Il bambino strascicò i piedi lentamente lungo il corridoio silenzioso. Gli Shadowhunters, gli avevano detto, avevano un udito molto fine e il sonno leggero. Sarebbe bastato anche un piccolo capitombolo e tutti si sarebbero svegliati di colpo. Quindi camminava con una mano appoggiata alla parete in caso di cadute improvvise. Arrivò alla porta desiderata in un po' più di tempo del normale e bussò timidamente un paio di volte contro la porta di legno lucido.
Normalmente gli avrebbero aperto subito persino alle tre del mattino. Ma Max sapeva che Isabelle non avrebbe interrotto il suo sonno di bellezza per pochi rintocchi. Così riprovò più volte fino a quando non vide la porta aprirsi e sua sorella comparire sulla porta in un pigiama minuscolo, con i capelli neri intrecciati sulla nuca con qualche ciocca sfuggita alla presa. «Max» biascicò mezza addormentata. «Farò finta che tu non mi abbia svegliato nel bel mezzo della notte» un mezzo russare accompagnò le sue parole. «Sogni d'oro» e fece per richiudere la porta ma il bambino si era già infilato svelto nel vano, non ancora all'interno della stanza, per evitare che Izzy chiudesse la porta. «Scusa se ti ho svegliato.» disse piano, sembrava quasi un lamento di un pulcino spaventato. «Ho fatto un brutto sogno. Posso dormire con te?»

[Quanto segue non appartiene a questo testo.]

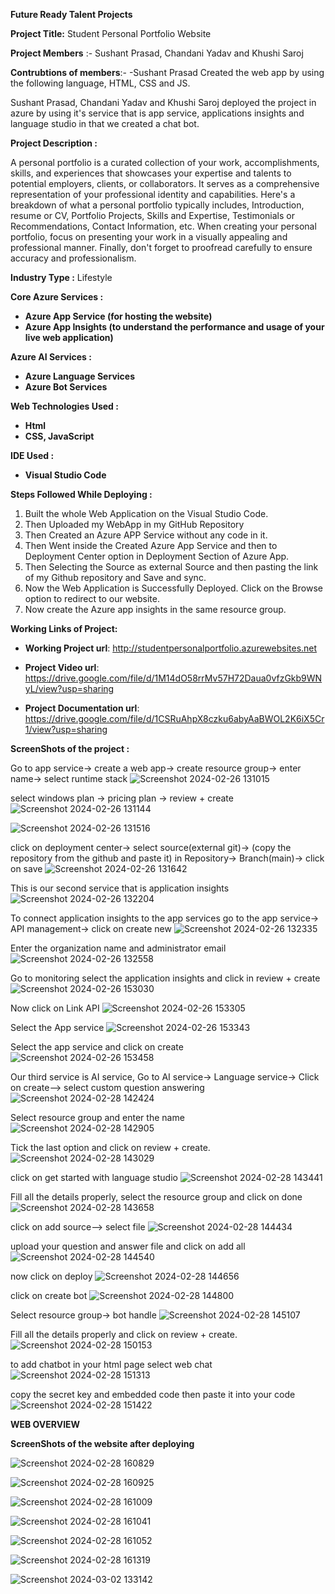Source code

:**Future Ready Talent Projects**

**Project Title:**   Student Personal Portfolio Website


**Project Members** :- Sushant Prasad, Chandani Yadav and Khushi Saroj

**Contrubtions of members**:- -Sushant Prasad Created the web app by using the following language, HTML, CSS and JS.

Sushant Prasad, Chandani Yadav and Khushi Saroj deployed the project in azure by using it's service that is app service, applications insights and language studio in that we created a chat bot.



**Project Description :**

A personal portfolio is a curated collection of your work, accomplishments, skills, and experiences that showcases your expertise and talents to potential employers, clients, or collaborators. It serves as a comprehensive representation of your professional identity and capabilities. Here's a breakdown of what a personal portfolio typically includes, Introduction, resume or CV, Portfolio Projects, Skills and Expertise, Testimonials or Recommendations, Contact Information, etc. When creating your personal portfolio, focus on presenting your work in a visually appealing and professional manner. Finally, don't forget to proofread carefully to ensure accuracy and professionalism.

**Industry Type :**  Lifestyle

**Core Azure Services :**

- **Azure App Service (for hosting the website)**
- **Azure App Insights (to understand the performance and usage of your live web application)**

**Azure AI Services :**

- **Azure Language Services** 
- **Azure Bot Services**

**Web Technologies Used :** 

- **Html**
- **CSS, JavaScript**

**IDE Used :**

- **Visual Studio Code**

**Steps Followed While Deploying :**

1. Built the whole Web Application on the Visual Studio Code.
1. Then Uploaded my WebApp in my GitHub Repository
1. Then Created an Azure APP Service without any code in it.
1. Then Went inside the Created Azure App Service and then to Deployment Center option in Deployment Section of Azure App.
1. Then Selecting the Source as external Source and then pasting the link of my Github repository and Save and sync.
1. Now the Web Application is Successfully Deployed. Click on the Browse option to redirect to our website.
1. Now create the Azure app insights in the same resource group.

**Working Links of Project:**

- **Working Project url**: http://studentpersonalportfolio.azurewebsites.net
  
- **Project Video url**: https://drive.google.com/file/d/1M14dO58rrMv57H72Daua0vfzGkb9WNyL/view?usp=sharing

- **Project Documentation url**: https://drive.google.com/file/d/1CSRuAhpX8czku6abyAaBWOL2K6iX5Cr1/view?usp=sharing

**ScreenShots of the project :**

Go to app service-> create a web app-> create resource group-> enter name-> select runtime stack
![Screenshot 2024-02-26 131015](https://github.com/SushantPrasad13/Student_personal_Portfolio/assets/144934599/4e228235-bebd-4b85-b9d6-dad757ce7cc6)

select windows plan -> pricing plan -> review + create
![Screenshot 2024-02-26 131144](https://github.com/SushantPrasad13/Student_personal_Portfolio/assets/144934599/6ebf0644-b38b-43a4-a6fd-48243ea6e36f)

![Screenshot 2024-02-26 131516](https://github.com/SushantPrasad13/Student_personal_Portfolio/assets/144934599/5afb50c7-82a1-49b1-b893-b32b0d816248)

click on deployment center-> select source(external git)-> (copy the repository from the github and paste it) in Repository-> Branch(main)-> click on save
![Screenshot 2024-02-26 131642](https://github.com/SushantPrasad13/Student_personal_Portfolio/assets/144934599/0bc0f5d0-8d64-45b0-9871-5ca8bb45366c)

This is our second service that is application insights
![Screenshot 2024-02-26 132204](https://github.com/SushantPrasad13/Student_personal_Portfolio/assets/144934599/f0ff5118-ac94-4640-96b8-3f9c02d143db)

To connect application insights to the app services go to the app service-> API management-> click on create new
![Screenshot 2024-02-26 132335](https://github.com/SushantPrasad13/Student_personal_Portfolio/assets/144934599/88bef1b0-3de7-4d9e-ae3b-144e850b6ae2)

Enter the organization name and administrator email
![Screenshot 2024-02-26 132558](https://github.com/SushantPrasad13/Student_personal_Portfolio/assets/144934599/46196fe0-09ad-4c25-967c-274e8638d4a6)

Go to monitoring select the application insights and click in review + create
![Screenshot 2024-02-26 153030](https://github.com/SushantPrasad13/Student_personal_Portfolio/assets/144934599/c1c58559-ad42-48ba-9327-d5147627181c)

Now click on Link API
![Screenshot 2024-02-26 153305](https://github.com/SushantPrasad13/Student_personal_Portfolio/assets/144934599/d2a7cbcc-aa08-4334-b735-2f8599ba9dbd)

Select the App service
![Screenshot 2024-02-26 153343](https://github.com/SushantPrasad13/Student_personal_Portfolio/assets/144934599/9dd0d83e-ded4-4207-927b-a0761b419261)

Select the app service and click on create
![Screenshot 2024-02-26 153458](https://github.com/SushantPrasad13/Student_personal_Portfolio/assets/144934599/2162c886-5044-4a22-b3e5-299052916fab)

Our third service is AI service, Go to AI service-> Language service-> Click on create--> select custom question answering
![Screenshot 2024-02-28 142424](https://github.com/SushantPrasad13/Student_personal_Portfolio/assets/144934599/fb0a8f5b-a4c3-498b-b63f-f7811eeca969)

Select resource group and enter the name
![Screenshot 2024-02-28 142905](https://github.com/SushantPrasad13/Student_personal_Portfolio/assets/144934599/032bf2b6-cf72-4f2d-84f7-2d20ff5a2110)

Tick the last option and click on review + create.
![Screenshot 2024-02-28 143029](https://github.com/SushantPrasad13/Student_personal_Portfolio/assets/144934599/516562a3-b5cd-4ed9-b7b0-f7e34e911190)

click on get started with language studio
![Screenshot 2024-02-28 143441](https://github.com/SushantPrasad13/Student_personal_Portfolio/assets/144934599/39c29902-5275-44e9-908b-3b54228fac0d)

Fill all the details properly, select the resource group and click on done
![Screenshot 2024-02-28 143658](https://github.com/SushantPrasad13/Student_personal_Portfolio/assets/144934599/9ed5c9d0-c053-4699-9de8-ee66e41d19b1)

click on add source--> select file
![Screenshot 2024-02-28 144434](https://github.com/SushantPrasad13/Student_personal_Portfolio/assets/144934599/3154e535-0490-47dc-9216-6a50b212d9c6)

upload your question and answer file and click on add all
![Screenshot 2024-02-28 144540](https://github.com/SushantPrasad13/Student_personal_Portfolio/assets/144934599/af843423-3229-4db4-96b1-146b006eb629)

now click on deploy
![Screenshot 2024-02-28 144656](https://github.com/SushantPrasad13/Student_personal_Portfolio/assets/144934599/a9d8efa3-e6a1-4055-815b-8529c3701500)

click on create bot
![Screenshot 2024-02-28 144800](https://github.com/SushantPrasad13/Student_personal_Portfolio/assets/144934599/adc61f21-eef6-4f70-8131-4571e8aa158d)

Select resource group-> bot handle
![Screenshot 2024-02-28 145107](https://github.com/SushantPrasad13/Student_personal_Portfolio/assets/144934599/94acd97b-fb1c-455c-814c-f4fd45a45a14)

Fill all the details properly and click on review + create.
![Screenshot 2024-02-28 150153](https://github.com/SushantPrasad13/Student_personal_Portfolio/assets/144934599/a039d8d3-41bc-4111-98ee-2188a8e921c8)

to add chatbot in your html page select web chat
![Screenshot 2024-02-28 151313](https://github.com/SushantPrasad13/Student_personal_Portfolio/assets/144934599/1c08716b-71f4-4d85-9387-26f90e8a6c77)

copy the secret key and embedded code then paste it into your code
![Screenshot 2024-02-28 151422](https://github.com/SushantPrasad13/Student_personal_Portfolio/assets/144934599/75b655f0-22dd-4a35-8212-aea945b5e23c)


**WEB OVERVIEW**

**ScreenShots of the website after deploying**

![Screenshot 2024-02-28 160829](https://github.com/SushantPrasad13/Student_personal_Portfolio/assets/144934599/43a244d2-6c5c-4413-98e5-8f7225904dcb)

![Screenshot 2024-02-28 160925](https://github.com/SushantPrasad13/Student_personal_Portfolio/assets/144934599/4f6dea42-6857-4adb-b3b7-6c0d11510ac6)

![Screenshot 2024-02-28 161009](https://github.com/SushantPrasad13/Student_personal_Portfolio/assets/144934599/7a5e77ac-e3b8-44f7-a8b9-a8d58ee1297d)

![Screenshot 2024-02-28 161041](https://github.com/SushantPrasad13/Student_personal_Portfolio/assets/144934599/810eaa0d-afce-4f4d-8f13-7389c62d6905)

![Screenshot 2024-02-28 161052](https://github.com/SushantPrasad13/Student_personal_Portfolio/assets/144934599/71a9a5c4-17f5-46e2-b5f6-7de3f0594687)

![Screenshot 2024-02-28 161319](https://github.com/SushantPrasad13/Student_personal_Portfolio/assets/144934599/0e97187e-22de-4ced-afcb-8cb56450e6ce)

![Screenshot 2024-03-02 133142](https://github.com/SushantPrasad13/Student_personal_Portfolio/assets/144934599/1a77b0ed-1584-4854-b428-f71ed23894ff)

«Alec...» provò a dire Izzy, ma Max la bloccò subito. «Alec non c'è. Sarà ancora in missione.» la sua voce aveva un che di supplichevole.
Isabelle sospirò e Max seppe così di averla avuta vinta. Si fece da parte per far entrare nella stanza il fratello minore che, ovviamente, sgattaiolò dentro velocissimo per non darle il tempo di ripensarci e si accoccolò sul grande letto della sorella, poco più grande di quelli delle altre stanze dell'istituto.
«Allora Buonanotte» disse Izzy e, sospirando di sollievo, si gettò sul grande letto senza troppi complimenti.
Max stette in silenzio per qualche secondo, poi ticchettò sulla spalla della sorella. «Izzy?»
La ragazza aprì un occhio solo, guardandolo dal basso della sua posizione. «Che c'è?»
«Mi racconti una favola?»
Isabelle lo guardò truce, puntellandosi sui gomiti per guardarlo negli occhi. «Stai scherzando, vero?»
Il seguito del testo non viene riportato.